Could the elimination of affirmative action policies in American law schools result in more black lawyers being admitted to the bar--perhaps as many as 8.8 percent more? That's the counterintuitive conclusion of a new study by UCLA law professor Richard H. Sander.
The central argument is one that critics of affirmative action have long made: Students admitted to a school under looser standards are, almost by definition, less likely to be prepared to succeed once admitted, undermining whatever benefit the preference was meant to confer. Sander set out to test that notion using data on 27,000 students from the Law School Admission Council. He found that more than half of black students were in the bottom tenth of their classes by the end of their first years. Black students entering law school were 135 percent more likely than their white counterparts not to complete a degree, and among those who did graduate, failure rates on the bar exam after repeated attempts were six times higher.

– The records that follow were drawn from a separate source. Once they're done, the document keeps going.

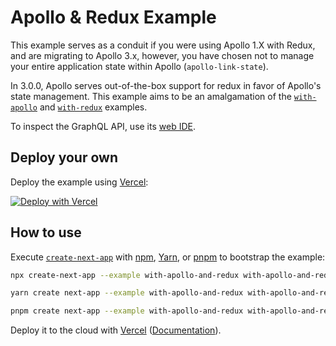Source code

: # Apollo & Redux Example

This example serves as a conduit if you were using Apollo 1.X with Redux, and are migrating to Apollo 3.x, however, you have chosen not to manage your entire application state within Apollo (`apollo-link-state`).

In 3.0.0, Apollo serves out-of-the-box support for redux in favor of Apollo's state management. This example aims to be an amalgamation of the [`with-apollo`](https://github.com/vercel/next.js/tree/canary/examples/with-apollo) and [`with-redux`](https://github.com/vercel/next.js/tree/canary/examples/with-redux) examples.

To inspect the GraphQL API, use its [web IDE](https://nextjs-graphql-with-prisma-simple-foo.vercel.app/api).

## Deploy your own

Deploy the example using [Vercel](https://vercel.com?utm_source=github&utm_medium=readme&utm_campaign=next-example):

[![Deploy with Vercel](https://vercel.com/button)](https://vercel.com/new/clone?repository-url=https://github.com/vercel/next.js/tree/canary/examples/with-apollo-and-redux&project-name=with-apollo-and-redux&repository-name=with-apollo-and-redux)

## How to use

Execute [`create-next-app`](https://github.com/vercel/next.js/tree/canary/packages/create-next-app) with [npm](https://docs.npmjs.com/cli/init), [Yarn](https://yarnpkg.com/lang/en/docs/cli/create/), or [pnpm](https://pnpm.io) to bootstrap the example:

```bash
npx create-next-app --example with-apollo-and-redux with-apollo-and-redux-app
```

```bash
yarn create next-app --example with-apollo-and-redux with-apollo-and-redux-app
```

```bash
pnpm create next-app --example with-apollo-and-redux with-apollo-and-redux-app
```

Deploy it to the cloud with [Vercel](https://vercel.com/new?utm_source=github&utm_medium=readme&utm_campaign=next-example) ([Documentation](https://nextjs.org/docs/deployment)).
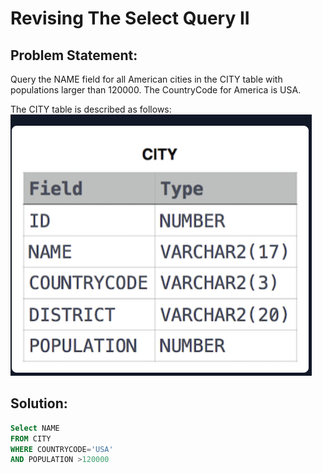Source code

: # Revising The Select Query II

## Problem Statement:
Query the NAME field for all American cities in the CITY table with populations larger than 120000. The CountryCode for America is USA.

The CITY table is described as follows:
![](./Images/City.png)

## Solution:

```SQL
Select NAME
FROM CITY
WHERE COUNTRYCODE='USA'
AND POPULATION >120000
```

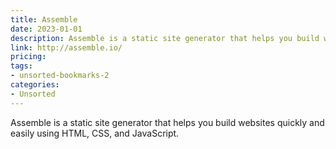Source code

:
 ```yaml
---
title: Assemble
date: 2023-01-01
description: Assemble is a static site generator that helps you build websites quickly and easily using HTML, CSS, and JavaScript.
link: http://assemble.io/
pricing: 
tags: 
- unsorted-bookmarks-2 
categories: 
- Unsorted 
---
```


Assemble is a static site generator that helps you build websites quickly and easily using HTML, CSS, and JavaScript.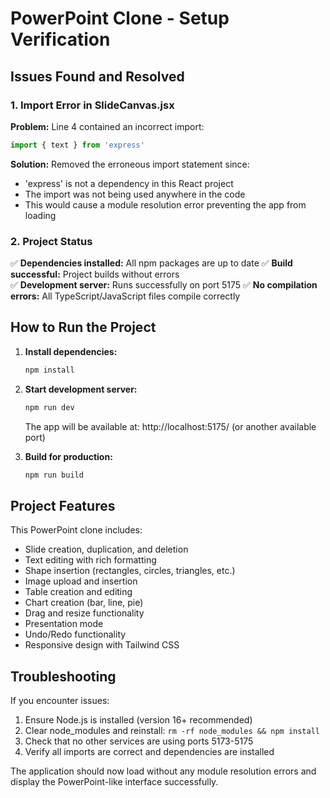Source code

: # PowerPoint Clone - Setup Verification

## Issues Found and Resolved

### 1. Import Error in SlideCanvas.jsx
**Problem:** Line 4 contained an incorrect import:
```javascript
import { text } from 'express'
```

**Solution:** Removed the erroneous import statement since:
- 'express' is not a dependency in this React project
- The import was not being used anywhere in the code
- This would cause a module resolution error preventing the app from loading

### 2. Project Status
✅ **Dependencies installed:** All npm packages are up to date
✅ **Build successful:** Project builds without errors  
✅ **Development server:** Runs successfully on port 5175
✅ **No compilation errors:** All TypeScript/JavaScript files compile correctly

## How to Run the Project

1. **Install dependencies:**
   ```bash
   npm install
   ```

2. **Start development server:**
   ```bash
   npm run dev
   ```
   The app will be available at: http://localhost:5175/ (or another available port)

3. **Build for production:**
   ```bash
   npm run build
   ```

## Project Features

This PowerPoint clone includes:
- Slide creation, duplication, and deletion
- Text editing with rich formatting
- Shape insertion (rectangles, circles, triangles, etc.)
- Image upload and insertion
- Table creation and editing
- Chart creation (bar, line, pie)
- Drag and resize functionality
- Presentation mode
- Undo/Redo functionality
- Responsive design with Tailwind CSS

## Troubleshooting

If you encounter issues:
1. Ensure Node.js is installed (version 16+ recommended)
2. Clear node_modules and reinstall: `rm -rf node_modules && npm install`
3. Check that no other services are using ports 5173-5175
4. Verify all imports are correct and dependencies are installed

The application should now load without any module resolution errors and display the PowerPoint-like interface successfully.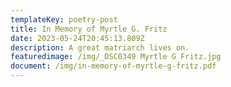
 ```yaml
---
templateKey: poetry-post
title: In Memory of Myrtle G. Fritz
date: 2023-05-24T20:45:13.809Z
description: A great matriarch lives on.
featuredimage: /img/_DSC0349 Myrtle G Fritz.jpg
document: /img/in-memory-of-myrtle-g-fritz.pdf
---
```


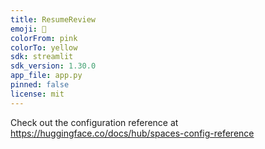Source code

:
 ```yaml
---
title: ResumeReview
emoji: 🦀
colorFrom: pink
colorTo: yellow
sdk: streamlit
sdk_version: 1.30.0
app_file: app.py
pinned: false
license: mit
---
```


Check out the configuration reference at https://huggingface.co/docs/hub/spaces-config-reference

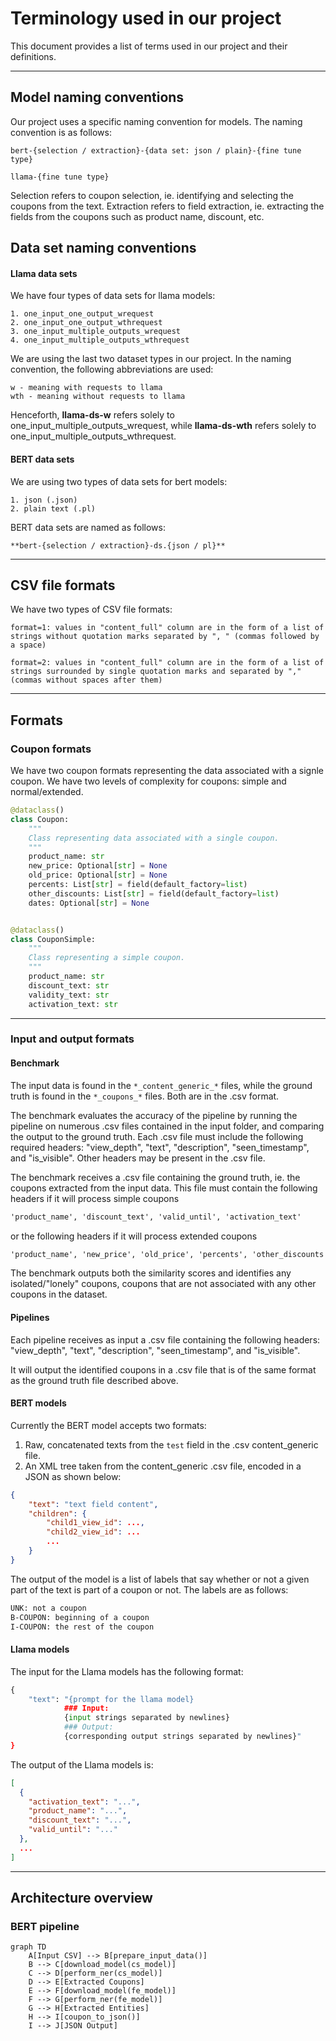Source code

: # Terminology used in our project
This document provides a list of terms used in our project and their definitions. 

___ 
## Model naming conventions
Our project uses a specific naming convention for models. The naming convention is as follows:

    bert-{selection / extraction}-{data set: json / plain}-{fine tune type}

    llama-{fine tune type}

Selection refers to coupon selection, ie. identifying and selecting the coupons from the text. Extraction refers to field extraction, ie. extracting the fields from the coupons such as product name, discount, etc.

## Data set naming conventions
#### Llama data sets

We have four types of data sets for llama models:

    1. one_input_one_output_wrequest
    2. one_input_one_output_wthrequest
    3. one_input_multiple_outputs_wrequest
    4. one_input_multiple_outputs_wthrequest

We are using the last two dataset types in our project.
In the naming convention, the following abbreviations are used:

    w - meaning with requests to llama
    wth - meaning without requests to llama

Henceforth, **llama-ds-w** refers solely to one_input_multiple_outputs_wrequest, while **llama-ds-wth** refers solely to one_input_multiple_outputs_wthrequest.

#### BERT data sets
We are using two types of data sets for bert models:

    1. json (.json)
    2. plain text (.pl)

BERT data sets are named as follows:

    **bert-{selection / extraction}-ds.{json / pl}**

___
## CSV file formats
We have two types of CSV file formats:

    format=1: values in "content_full" column are in the form of a list of strings without quotation marks separated by ", " (commas followed by a space)

    format=2: values in "content_full" column are in the form of a list of strings surrounded by single quotation marks and separated by "," (commas without spaces after them)

___
## Formats
### Coupon formats
We have two coupon formats representing the data associated with a signle coupon. We have two levels of complexity for coupons: simple and normal/extended.

```python
@dataclass()
class Coupon:
    """
    Class representing data associated with a single coupon.
    """
    product_name: str
    new_price: Optional[str] = None
    old_price: Optional[str] = None
    percents: List[str] = field(default_factory=list)
    other_discounts: List[str] = field(default_factory=list)
    dates: Optional[str] = None


@dataclass()
class CouponSimple:
    """
    Class representing a simple coupon.
    """
    product_name: str
    discount_text: str
    validity_text: str
    activation_text: str
``` 
___
### Input and output formats

#### Benchmark

The input data is found in the `*_content_generic_*` files, while the ground truth is found in the `*_coupons_*` files. Both are in the .csv format.

The benchmark evaluates the accuracy of the pipeline by running the pipeline on numerous .csv files contained in the input folder, and comparing the output to the ground truth. Each .csv file must include the following required headers: "view_depth", "text", "description", "seen_timestamp", and "is_visible". Other headers may be present in the .csv file. 

The benchmark receives a .csv file containing the ground truth, ie. the coupons extracted from the input data. This file must contain the following headers if it will process simple coupons
```txt
'product_name', 'discount_text', 'valid_until', 'activation_text'

```
or the following headers if it will process extended coupons
```txt
'product_name', 'new_price', 'old_price', 'percents', 'other_discounts', 'dates'
```

The benchmark outputs both the similarity scores and identifies any isolated/"lonely" coupons, coupons that are not associated with any other coupons in the dataset.

#### Pipelines

Each pipeline receives as input a .csv file containing the following headers: "view_depth", "text", "description", "seen_timestamp", and "is_visible". 

It will output the identified coupons in a .csv file that is of the same format as the ground truth file described above.

#### BERT models
Currently the BERT model accepts two formats:
1. Raw, concatenated texts from the `test` field in the .csv content_generic file.
2. An XML tree taken from the content_generic .csv file, encoded in a JSON as shown below:

```json
{
    "text": "text field content",
    "children": {
        "child1_view_id": ...,
        "child2_view_id": ...
        ...
    }
}
```

The output of the model is a list of labels that say whether or not a given part of the text is part of a coupon or not. The labels are as follows:
```txt
UNK: not a coupon
B-COUPON: beginning of a coupon
I-COUPON: the rest of the coupon
```

#### Llama models
The input for the Llama models has the following format:
```python
{
    "text": "{prompt for the llama model}
            ### Input: 
            {input strings separated by newlines}
            ### Output:
            {corresponding output strings separated by newlines}" 
}
```

The output of the Llama models is:
```json
[
  {
    "activation_text": "...",
    "product_name": "...",
    "discount_text": "...",
    "valid_until": "..."
  },
  ...
]
```

___
## Architecture overview

### BERT pipeline

```mermaid
graph TD
    A[Input CSV] --> B[prepare_input_data()]
    B --> C[download_model(cs_model)]
    C --> D[perform_ner(cs_model)]
    D --> E[Extracted Coupons]
    E --> F[download_model(fe_model)]
    F --> G[perform_ner(fe_model)]
    G --> H[Extracted Entities]
    H --> I[coupon_to_json()]
    I --> J[JSON Output]
```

Sander projects that, while the elimination of preferences would reduce the number of black students matriculating at--and, to a lesser extent, graduating from--law schools, it would increase the total number passing the bar and going on to practice law. He suggests that most of the net loss in the larger pool would occur at the bottom end, because students denied spots at the most elite schools in the absence of preferences would fill spots in second-tier schools, pushing some students there into their next-choice schools, and so on. That shift to less-elite schools might, paradoxically, improve bar passage rates: Sander argues that students typically learn less (and do far less well) in classes that prove too difficult than they would otherwise be capable of.